_Work order_
Would you please copy every line below that includes the string "newcommand"?
╭─ Records
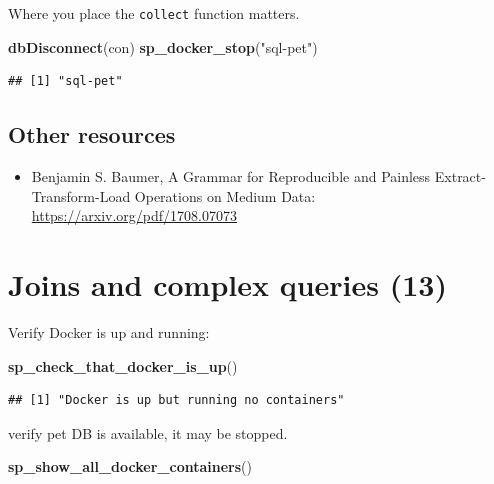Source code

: \documentclass[]{book}
\newenvironment{Shaded}{\begin{snugshade}}{\end{snugshade}}
\newcommand{\KeywordTok}[1]{\textcolor[rgb]{0.13,0.29,0.53}{\textbf{#1}}}
\newcommand{\NormalTok}[1]{#1}
\newcommand{\StringTok}[1]{\textcolor[rgb]{0.31,0.60,0.02}{#1}}
\providecommand{\tightlist}{%
  \setlength{\itemsep}{0pt}\setlength{\parskip}{0pt}}
\theoremstyle{definition}
\theoremstyle{definition}
\theoremstyle{definition}
\theoremstyle{remark}
\begin{document}
Where you place the \texttt{collect} function matters.

\begin{Shaded}
\begin{Highlighting}[]
\KeywordTok{dbDisconnect}\NormalTok{(con)}
\KeywordTok{sp_docker_stop}\NormalTok{(}\StringTok{"sql-pet"}\NormalTok{)}
\end{Highlighting}
\end{Shaded}

\begin{verbatim}
## [1] "sql-pet"
\end{verbatim}

\hypertarget{other-resources}{%
\section{Other resources}\label{other-resources}}

\begin{itemize}
\tightlist
\item
  Benjamin S. Baumer, A Grammar for Reproducible and Painless
  Extract-Transform-Load Operations on Medium Data:
  \url{https://arxiv.org/pdf/1708.07073}
\end{itemize}

\hypertarget{joins-and-complex-queries-13}{%
\chapter{Joins and complex queries
(13)}\label{joins-and-complex-queries-13}}

Verify Docker is up and running:

\begin{Shaded}
\begin{Highlighting}[]
\KeywordTok{sp_check_that_docker_is_up}\NormalTok{()}
\end{Highlighting}
\end{Shaded}

\begin{verbatim}
## [1] "Docker is up but running no containers"
\end{verbatim}

verify pet DB is available, it may be stopped.

\begin{Shaded}
\begin{Highlighting}[]
\KeywordTok{sp_show_all_docker_containers}\NormalTok{()}
\end{Highlighting}
\end{Shaded}
\end{document}
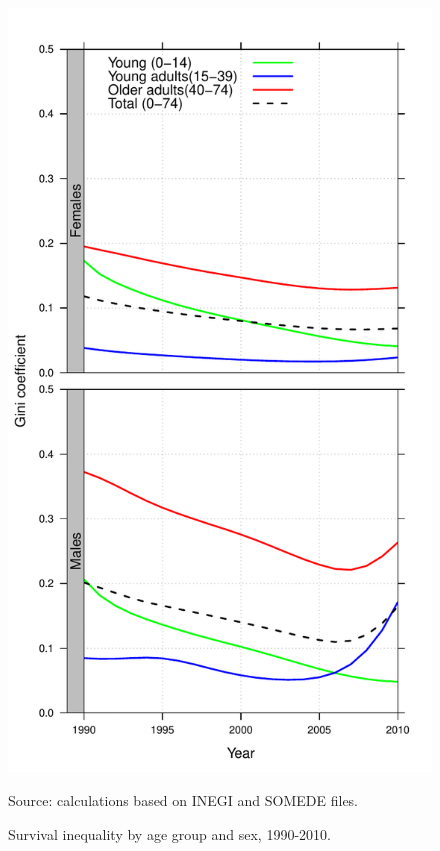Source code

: \documentclass[11.5pt]{article}
\begin{document}
\begin{spacing}{1.5}
\begin{figure}
\centering
\caption{Survival inequality by age group and sex, 1990-2010.}
\label{fig:Gini}
\includegraphics[scale=.5]{Figures/Gini_fig.pdf}

 Source: calculations based on INEGI and SOMEDE files.
\end{figure}




\end{spacing}
\end{document}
╰─
_Output_
\newcommand{\KeywordTok}[1]{\textcolor[rgb]{0.13,0.29,0.53}{\textbf{#1}}}
\newcommand{\NormalTok}[1]{#1}
\newcommand{\StringTok}[1]{\textcolor[rgb]{0.31,0.60,0.02}{#1}}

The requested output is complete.